**Instructions to follow**
Go through the entries, filter for the word "ampproject", and copy every line that has it.

# # #

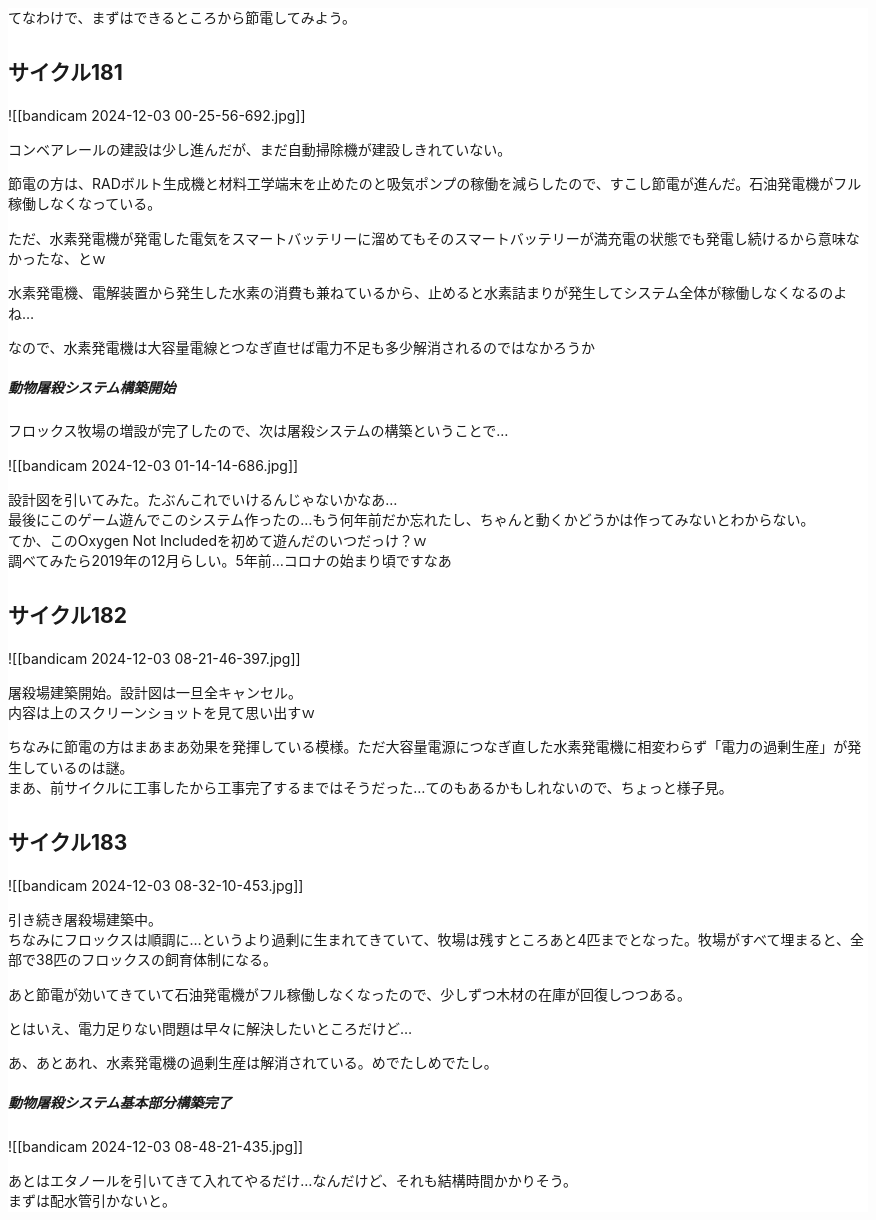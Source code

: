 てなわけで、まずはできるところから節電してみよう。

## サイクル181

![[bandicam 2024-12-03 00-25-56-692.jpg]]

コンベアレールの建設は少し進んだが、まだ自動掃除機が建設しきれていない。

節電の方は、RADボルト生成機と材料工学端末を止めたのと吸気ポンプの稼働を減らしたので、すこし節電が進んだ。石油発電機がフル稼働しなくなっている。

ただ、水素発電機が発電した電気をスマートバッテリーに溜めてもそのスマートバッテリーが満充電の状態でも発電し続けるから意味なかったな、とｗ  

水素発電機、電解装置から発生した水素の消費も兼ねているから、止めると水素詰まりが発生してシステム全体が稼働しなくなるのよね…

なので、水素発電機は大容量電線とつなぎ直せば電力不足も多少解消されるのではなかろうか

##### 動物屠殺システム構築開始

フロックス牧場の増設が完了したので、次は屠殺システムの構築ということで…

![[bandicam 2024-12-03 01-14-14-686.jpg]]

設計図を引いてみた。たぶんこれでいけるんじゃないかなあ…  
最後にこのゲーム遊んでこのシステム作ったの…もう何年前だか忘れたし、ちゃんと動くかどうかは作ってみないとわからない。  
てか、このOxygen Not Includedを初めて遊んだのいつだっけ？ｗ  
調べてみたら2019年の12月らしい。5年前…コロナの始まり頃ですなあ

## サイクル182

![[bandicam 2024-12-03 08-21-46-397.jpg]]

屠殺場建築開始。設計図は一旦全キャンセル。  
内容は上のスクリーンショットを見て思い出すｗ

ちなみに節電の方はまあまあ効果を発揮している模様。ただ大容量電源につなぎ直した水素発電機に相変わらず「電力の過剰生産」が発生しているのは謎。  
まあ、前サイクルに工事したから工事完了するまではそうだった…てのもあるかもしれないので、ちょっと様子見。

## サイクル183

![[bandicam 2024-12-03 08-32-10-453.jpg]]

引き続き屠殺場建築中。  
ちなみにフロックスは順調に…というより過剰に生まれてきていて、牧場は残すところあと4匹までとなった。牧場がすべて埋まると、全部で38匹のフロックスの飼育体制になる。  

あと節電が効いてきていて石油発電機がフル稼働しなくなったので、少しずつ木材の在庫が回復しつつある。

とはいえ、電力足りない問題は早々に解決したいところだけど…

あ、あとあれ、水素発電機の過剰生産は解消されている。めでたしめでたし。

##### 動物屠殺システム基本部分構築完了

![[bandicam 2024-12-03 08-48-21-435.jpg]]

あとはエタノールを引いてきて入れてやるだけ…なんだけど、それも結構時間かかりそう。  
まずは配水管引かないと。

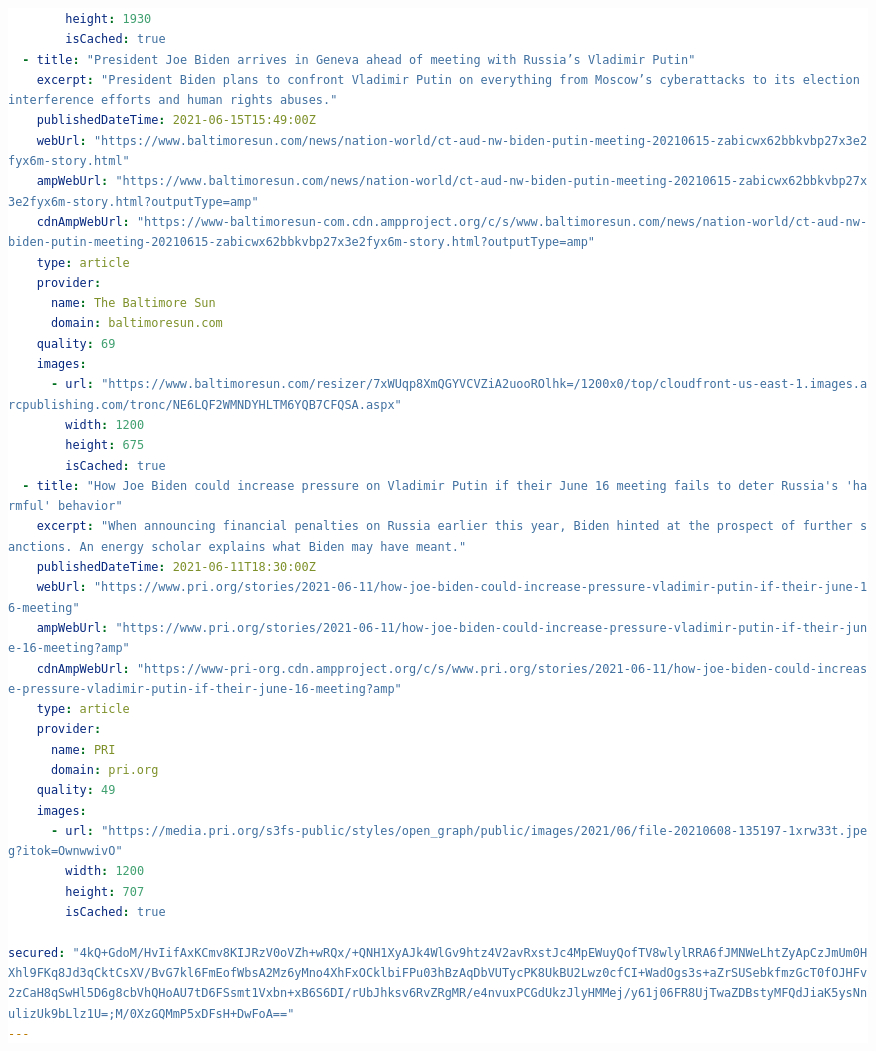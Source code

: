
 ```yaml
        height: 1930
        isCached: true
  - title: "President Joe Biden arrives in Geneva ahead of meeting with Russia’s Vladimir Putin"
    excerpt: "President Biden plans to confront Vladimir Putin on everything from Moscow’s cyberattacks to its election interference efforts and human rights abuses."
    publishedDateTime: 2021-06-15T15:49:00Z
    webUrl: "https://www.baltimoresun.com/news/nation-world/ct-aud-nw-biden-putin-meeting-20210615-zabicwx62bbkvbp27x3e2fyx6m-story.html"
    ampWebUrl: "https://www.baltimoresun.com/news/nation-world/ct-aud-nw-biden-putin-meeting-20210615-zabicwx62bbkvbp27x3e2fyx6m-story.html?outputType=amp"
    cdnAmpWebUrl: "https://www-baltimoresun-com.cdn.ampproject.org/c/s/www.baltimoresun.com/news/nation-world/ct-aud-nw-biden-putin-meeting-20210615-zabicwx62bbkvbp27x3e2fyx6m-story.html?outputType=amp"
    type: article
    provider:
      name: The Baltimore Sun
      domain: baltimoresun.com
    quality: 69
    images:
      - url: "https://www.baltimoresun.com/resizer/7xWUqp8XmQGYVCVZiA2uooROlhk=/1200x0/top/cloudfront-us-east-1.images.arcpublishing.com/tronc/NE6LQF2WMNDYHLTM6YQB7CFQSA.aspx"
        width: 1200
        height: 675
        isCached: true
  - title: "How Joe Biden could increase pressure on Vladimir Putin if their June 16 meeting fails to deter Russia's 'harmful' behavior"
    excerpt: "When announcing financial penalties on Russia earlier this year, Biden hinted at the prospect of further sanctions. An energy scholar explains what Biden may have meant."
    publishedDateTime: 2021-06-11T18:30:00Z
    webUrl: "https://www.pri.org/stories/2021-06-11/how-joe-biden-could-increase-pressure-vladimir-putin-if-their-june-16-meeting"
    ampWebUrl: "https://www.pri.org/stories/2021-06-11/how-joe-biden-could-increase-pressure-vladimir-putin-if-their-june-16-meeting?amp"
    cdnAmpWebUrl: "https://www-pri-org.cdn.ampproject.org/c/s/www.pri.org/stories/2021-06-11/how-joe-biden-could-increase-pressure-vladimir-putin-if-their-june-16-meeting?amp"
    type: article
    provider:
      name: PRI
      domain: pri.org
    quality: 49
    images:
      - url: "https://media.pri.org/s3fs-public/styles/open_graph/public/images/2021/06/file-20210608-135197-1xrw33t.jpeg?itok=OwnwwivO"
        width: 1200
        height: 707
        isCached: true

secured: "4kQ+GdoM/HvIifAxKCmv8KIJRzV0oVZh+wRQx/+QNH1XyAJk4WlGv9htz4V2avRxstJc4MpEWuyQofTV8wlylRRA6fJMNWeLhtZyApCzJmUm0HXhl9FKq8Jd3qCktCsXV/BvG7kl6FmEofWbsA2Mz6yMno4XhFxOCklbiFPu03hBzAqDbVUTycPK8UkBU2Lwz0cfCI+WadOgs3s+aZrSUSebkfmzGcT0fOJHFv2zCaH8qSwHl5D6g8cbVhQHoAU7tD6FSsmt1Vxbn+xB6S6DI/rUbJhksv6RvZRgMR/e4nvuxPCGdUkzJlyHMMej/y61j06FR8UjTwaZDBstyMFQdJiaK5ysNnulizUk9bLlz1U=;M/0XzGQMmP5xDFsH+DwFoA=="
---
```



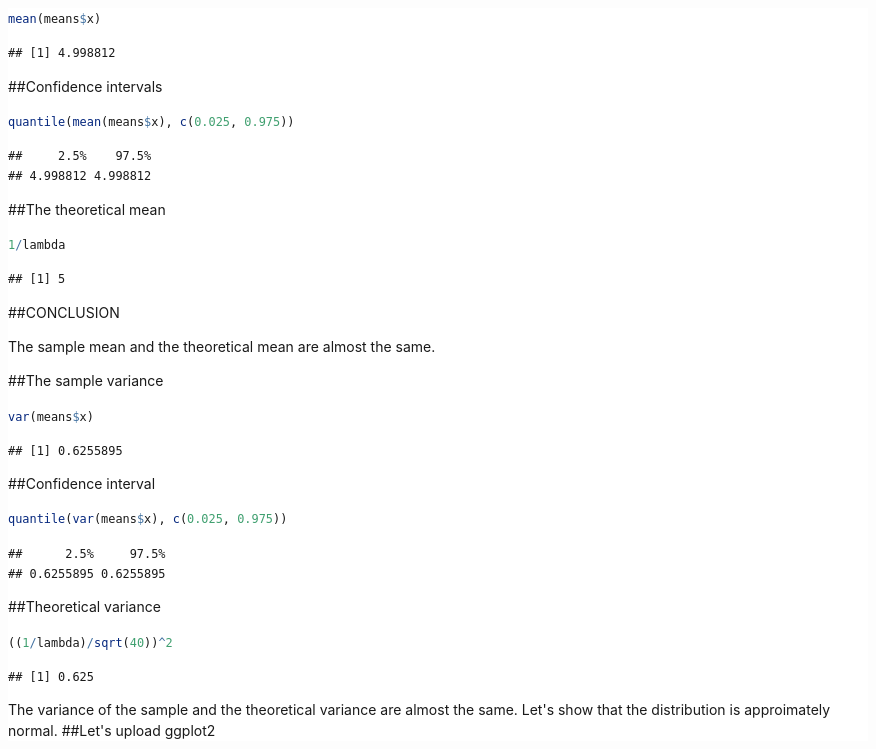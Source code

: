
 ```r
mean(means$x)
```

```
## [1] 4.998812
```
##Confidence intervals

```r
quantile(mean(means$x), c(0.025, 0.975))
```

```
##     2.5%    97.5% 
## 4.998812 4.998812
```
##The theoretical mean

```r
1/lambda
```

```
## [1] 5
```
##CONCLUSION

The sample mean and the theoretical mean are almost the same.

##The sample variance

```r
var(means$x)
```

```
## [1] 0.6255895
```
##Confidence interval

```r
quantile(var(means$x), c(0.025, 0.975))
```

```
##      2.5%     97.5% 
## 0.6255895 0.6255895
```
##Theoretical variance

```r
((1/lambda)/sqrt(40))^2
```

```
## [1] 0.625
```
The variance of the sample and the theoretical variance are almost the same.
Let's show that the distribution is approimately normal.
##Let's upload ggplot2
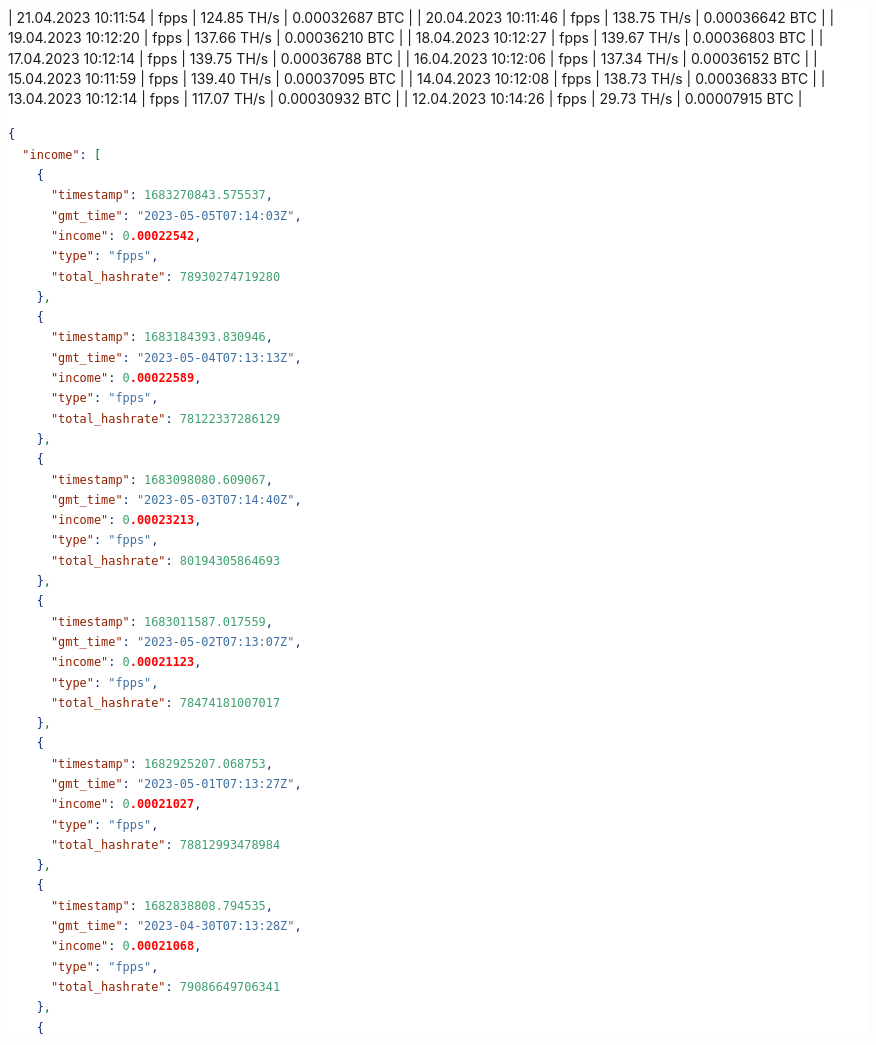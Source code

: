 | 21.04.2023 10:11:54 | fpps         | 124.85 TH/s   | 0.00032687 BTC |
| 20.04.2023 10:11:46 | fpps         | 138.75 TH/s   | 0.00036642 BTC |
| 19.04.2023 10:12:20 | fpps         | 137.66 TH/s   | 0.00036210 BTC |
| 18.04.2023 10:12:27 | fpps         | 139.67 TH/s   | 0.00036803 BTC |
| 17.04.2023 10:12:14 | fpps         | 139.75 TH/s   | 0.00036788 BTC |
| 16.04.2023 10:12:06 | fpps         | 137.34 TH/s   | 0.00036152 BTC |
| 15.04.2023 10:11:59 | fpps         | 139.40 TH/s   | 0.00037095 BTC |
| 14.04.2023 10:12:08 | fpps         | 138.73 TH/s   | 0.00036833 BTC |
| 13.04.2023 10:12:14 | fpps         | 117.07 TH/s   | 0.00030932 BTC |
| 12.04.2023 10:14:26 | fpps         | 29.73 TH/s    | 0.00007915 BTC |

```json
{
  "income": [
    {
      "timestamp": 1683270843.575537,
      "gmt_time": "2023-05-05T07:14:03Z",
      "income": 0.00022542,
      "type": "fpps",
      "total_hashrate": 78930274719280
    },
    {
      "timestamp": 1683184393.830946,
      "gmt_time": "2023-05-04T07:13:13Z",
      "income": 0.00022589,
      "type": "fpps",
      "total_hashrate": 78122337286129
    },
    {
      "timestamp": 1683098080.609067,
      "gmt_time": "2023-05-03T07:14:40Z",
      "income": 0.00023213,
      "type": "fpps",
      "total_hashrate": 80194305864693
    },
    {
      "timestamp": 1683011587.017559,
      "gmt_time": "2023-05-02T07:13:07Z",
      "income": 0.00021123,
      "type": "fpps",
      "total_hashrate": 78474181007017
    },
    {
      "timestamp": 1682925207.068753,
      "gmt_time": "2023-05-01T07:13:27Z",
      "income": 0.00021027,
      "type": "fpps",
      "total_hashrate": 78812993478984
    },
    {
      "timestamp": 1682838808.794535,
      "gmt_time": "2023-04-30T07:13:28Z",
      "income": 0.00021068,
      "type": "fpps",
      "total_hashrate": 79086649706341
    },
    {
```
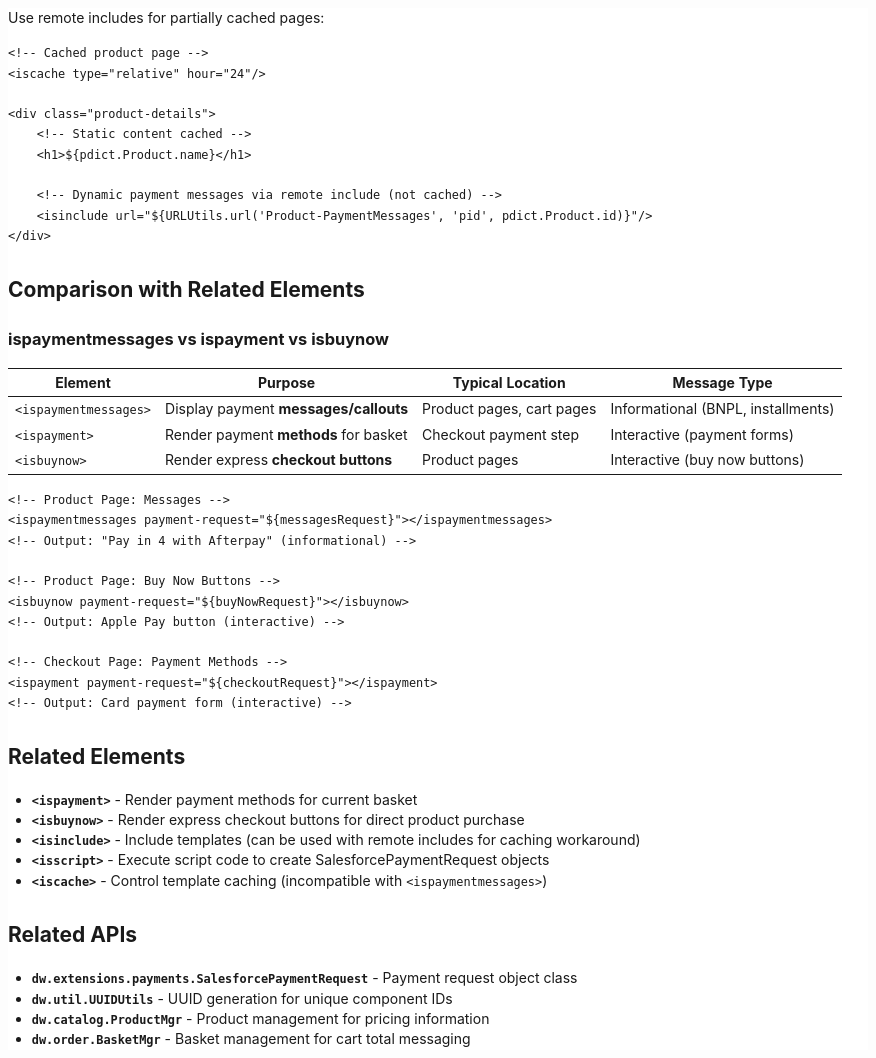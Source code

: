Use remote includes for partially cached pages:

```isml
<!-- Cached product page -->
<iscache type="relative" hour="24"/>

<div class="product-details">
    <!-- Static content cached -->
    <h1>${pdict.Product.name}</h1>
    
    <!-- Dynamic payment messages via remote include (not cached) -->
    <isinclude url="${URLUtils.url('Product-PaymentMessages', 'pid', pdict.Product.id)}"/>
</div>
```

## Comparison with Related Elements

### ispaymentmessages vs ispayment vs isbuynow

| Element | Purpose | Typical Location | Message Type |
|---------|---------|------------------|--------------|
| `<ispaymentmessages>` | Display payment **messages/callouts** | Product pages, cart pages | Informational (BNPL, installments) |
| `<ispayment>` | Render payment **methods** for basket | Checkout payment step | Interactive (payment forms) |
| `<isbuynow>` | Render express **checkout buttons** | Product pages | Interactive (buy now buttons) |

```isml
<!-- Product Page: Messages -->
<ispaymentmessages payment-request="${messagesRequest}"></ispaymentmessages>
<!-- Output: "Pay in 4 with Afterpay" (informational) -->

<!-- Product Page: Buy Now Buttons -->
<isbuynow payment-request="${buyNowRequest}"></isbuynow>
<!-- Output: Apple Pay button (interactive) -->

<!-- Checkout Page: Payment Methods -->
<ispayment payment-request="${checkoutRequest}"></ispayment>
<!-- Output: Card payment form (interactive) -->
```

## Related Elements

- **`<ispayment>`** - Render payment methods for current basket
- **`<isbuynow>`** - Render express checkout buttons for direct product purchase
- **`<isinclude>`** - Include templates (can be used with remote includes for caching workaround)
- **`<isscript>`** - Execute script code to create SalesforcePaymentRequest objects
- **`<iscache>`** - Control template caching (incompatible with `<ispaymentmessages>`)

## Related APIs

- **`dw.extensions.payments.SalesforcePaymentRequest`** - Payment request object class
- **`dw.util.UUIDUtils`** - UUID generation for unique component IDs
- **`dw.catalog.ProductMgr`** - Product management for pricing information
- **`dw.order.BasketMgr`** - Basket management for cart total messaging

# # #

**Result of the task**
    cdnAmpWebUrl: "https://www-baltimoresun-com.cdn.ampproject.org/c/s/www.baltimoresun.com/news/nation-world/ct-aud-nw-biden-putin-meeting-20210615-zabicwx62bbkvbp27x3e2fyx6m-story.html?outputType=amp"
    cdnAmpWebUrl: "https://www-pri-org.cdn.ampproject.org/c/s/www.pri.org/stories/2021-06-11/how-joe-biden-could-increase-pressure-vladimir-putin-if-their-june-16-meeting?amp"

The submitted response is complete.